## Required action
Entries follow. Return each line that contains the word "wrapfigure".

## Working data
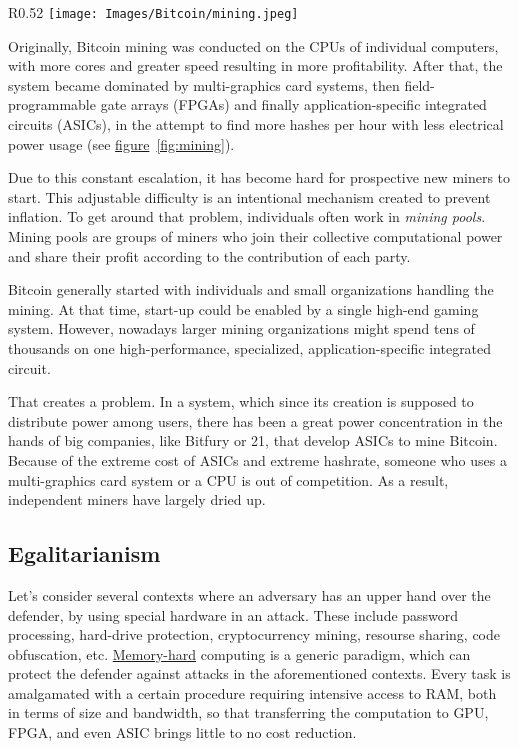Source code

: \begin{wrapfigure}{R}{0.52\textwidth}
  \centering
  \texttt{[image: Images/Bitcoin/mining.jpeg]}
  \caption{Mining options}
  \label{fig:mining}
\end{wrapfigure}
Originally, Bitcoin mining was conducted on the CPUs of individual computers, with more cores and greater speed resulting in more profitability. After that, the system became dominated by multi-graphics card systems, then field-programmable gate arrays (FPGAs) and finally application-specific integrated circuits (ASICs), in the attempt to find more hashes per hour with less electrical power usage (see \hyperref[fig:mining]{figure}~\ref{fig:mining}).

Due to this constant escalation, it has become hard for prospective new miners to start. This adjustable difficulty is an intentional mechanism created to prevent inflation. To get around that problem, individuals often work in \emph{mining pools}. Mining pools are groups of miners who join their collective computational power and share their profit according to the contribution of each party.

Bitcoin generally started with individuals and small organizations handling the mining. At that time, start-up could be enabled by a single high-end gaming system. However, nowadays larger mining organizations might spend tens of thousands on one high-performance, specialized, application-specific integrated circuit.

That creates a problem. In a system, which since its creation is supposed to distribute power among users, there has been a great power concentration in the hands of big companies, like Bitfury or 21, that develop ASICs to mine Bitcoin. Because of the extreme cost of ASICs and extreme hashrate, someone who uses a multi-graphics card system or a CPU is out of competition. As a result, independent miners have largely dried up.

\subsection{Egalitarianism} \label{sec:egalitarian}
Let's consider several contexts where an adversary has an upper hand over the defender, by using special hardware in an attack. These include password processing, hard-drive protection, cryptocurrency mining, resourse sharing, code obfuscation, etc. \hyperref[sec:memory-hard]{Memory-hard} computing is a generic paradigm, which can protect the defender against attacks in the aforementioned contexts. Every task is amalgamated with a certain procedure requiring intensive access to RAM, both in terms of size and bandwidth, so that transferring the computation to GPU, FPGA, and even ASIC brings little to no cost reduction.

## Answer for the task
: \begin{wrapfigure}{R}{0.52\textwidth}
\end{wrapfigure}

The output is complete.